Exercise goal ▸ Every line from the one with "testing the software" to the one with "## Test Scenario", including those two, is to be copied exactly; all other lines of the entries below are left out.

/---

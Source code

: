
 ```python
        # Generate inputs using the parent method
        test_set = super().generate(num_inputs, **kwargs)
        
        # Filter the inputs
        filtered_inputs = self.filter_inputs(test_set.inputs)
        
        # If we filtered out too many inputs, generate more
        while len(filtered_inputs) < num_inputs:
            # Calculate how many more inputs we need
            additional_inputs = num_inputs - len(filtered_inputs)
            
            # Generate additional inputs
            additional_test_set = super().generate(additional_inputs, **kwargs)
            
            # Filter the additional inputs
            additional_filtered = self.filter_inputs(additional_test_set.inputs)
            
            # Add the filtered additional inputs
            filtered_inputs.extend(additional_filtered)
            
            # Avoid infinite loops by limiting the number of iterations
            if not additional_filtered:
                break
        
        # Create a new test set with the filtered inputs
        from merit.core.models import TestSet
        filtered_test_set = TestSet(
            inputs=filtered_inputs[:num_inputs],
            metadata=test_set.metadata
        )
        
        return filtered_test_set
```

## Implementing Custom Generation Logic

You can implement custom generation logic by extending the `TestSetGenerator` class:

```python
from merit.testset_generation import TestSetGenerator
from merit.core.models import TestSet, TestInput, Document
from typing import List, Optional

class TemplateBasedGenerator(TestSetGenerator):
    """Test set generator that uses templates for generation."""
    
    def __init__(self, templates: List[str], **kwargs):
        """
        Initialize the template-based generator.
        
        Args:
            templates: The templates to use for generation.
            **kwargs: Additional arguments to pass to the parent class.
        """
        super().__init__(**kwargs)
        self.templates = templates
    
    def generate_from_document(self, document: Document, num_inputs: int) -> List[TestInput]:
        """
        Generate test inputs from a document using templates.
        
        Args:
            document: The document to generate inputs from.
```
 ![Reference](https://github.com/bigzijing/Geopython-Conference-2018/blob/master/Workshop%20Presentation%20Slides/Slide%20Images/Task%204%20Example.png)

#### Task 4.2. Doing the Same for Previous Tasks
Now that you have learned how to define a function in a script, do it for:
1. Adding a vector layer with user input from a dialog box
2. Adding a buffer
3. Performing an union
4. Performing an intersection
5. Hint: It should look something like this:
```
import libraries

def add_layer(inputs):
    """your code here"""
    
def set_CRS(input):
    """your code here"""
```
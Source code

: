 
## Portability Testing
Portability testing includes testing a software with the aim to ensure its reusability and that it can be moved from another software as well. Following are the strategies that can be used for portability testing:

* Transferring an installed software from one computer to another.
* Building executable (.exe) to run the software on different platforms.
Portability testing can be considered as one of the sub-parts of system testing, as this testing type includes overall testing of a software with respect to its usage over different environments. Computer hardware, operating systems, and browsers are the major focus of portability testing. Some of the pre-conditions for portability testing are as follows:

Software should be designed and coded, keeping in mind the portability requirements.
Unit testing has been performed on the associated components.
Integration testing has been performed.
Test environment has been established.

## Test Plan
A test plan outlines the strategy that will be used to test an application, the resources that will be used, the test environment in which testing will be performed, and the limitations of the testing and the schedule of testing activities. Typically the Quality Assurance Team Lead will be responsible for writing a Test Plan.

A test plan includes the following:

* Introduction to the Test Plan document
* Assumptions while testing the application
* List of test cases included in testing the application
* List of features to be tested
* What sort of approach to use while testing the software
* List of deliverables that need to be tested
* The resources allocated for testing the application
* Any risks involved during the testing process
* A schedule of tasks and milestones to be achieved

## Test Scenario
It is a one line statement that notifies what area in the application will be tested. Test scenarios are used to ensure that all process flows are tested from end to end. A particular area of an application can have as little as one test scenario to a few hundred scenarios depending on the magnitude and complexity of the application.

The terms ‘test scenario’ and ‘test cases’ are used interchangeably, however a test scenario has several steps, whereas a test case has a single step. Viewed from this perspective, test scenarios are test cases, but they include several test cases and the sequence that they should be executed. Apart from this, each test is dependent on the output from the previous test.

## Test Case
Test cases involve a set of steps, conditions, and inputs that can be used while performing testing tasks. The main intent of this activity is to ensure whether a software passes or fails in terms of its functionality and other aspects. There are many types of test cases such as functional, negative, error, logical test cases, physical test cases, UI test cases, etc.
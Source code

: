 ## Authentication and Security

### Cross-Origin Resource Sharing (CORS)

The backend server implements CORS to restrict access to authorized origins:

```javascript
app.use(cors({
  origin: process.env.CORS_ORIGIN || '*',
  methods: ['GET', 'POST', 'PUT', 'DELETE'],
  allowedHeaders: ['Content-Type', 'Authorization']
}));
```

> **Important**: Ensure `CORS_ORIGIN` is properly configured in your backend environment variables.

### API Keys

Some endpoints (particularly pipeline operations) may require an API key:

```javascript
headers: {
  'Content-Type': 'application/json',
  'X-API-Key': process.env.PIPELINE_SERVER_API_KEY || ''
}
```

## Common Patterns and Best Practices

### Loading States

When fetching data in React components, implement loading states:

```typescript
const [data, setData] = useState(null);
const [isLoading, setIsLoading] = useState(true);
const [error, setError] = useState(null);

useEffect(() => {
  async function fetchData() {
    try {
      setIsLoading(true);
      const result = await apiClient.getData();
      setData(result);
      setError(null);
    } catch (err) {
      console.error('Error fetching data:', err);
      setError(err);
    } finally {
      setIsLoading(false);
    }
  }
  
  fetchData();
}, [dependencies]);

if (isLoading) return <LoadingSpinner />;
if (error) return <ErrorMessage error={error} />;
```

\---

Solution to this exercise ▸
* What sort of approach to use while testing the software
* List of deliverables that need to be tested
* The resources allocated for testing the application
* Any risks involved during the testing process
* A schedule of tasks and milestones to be achieved

## Test Scenario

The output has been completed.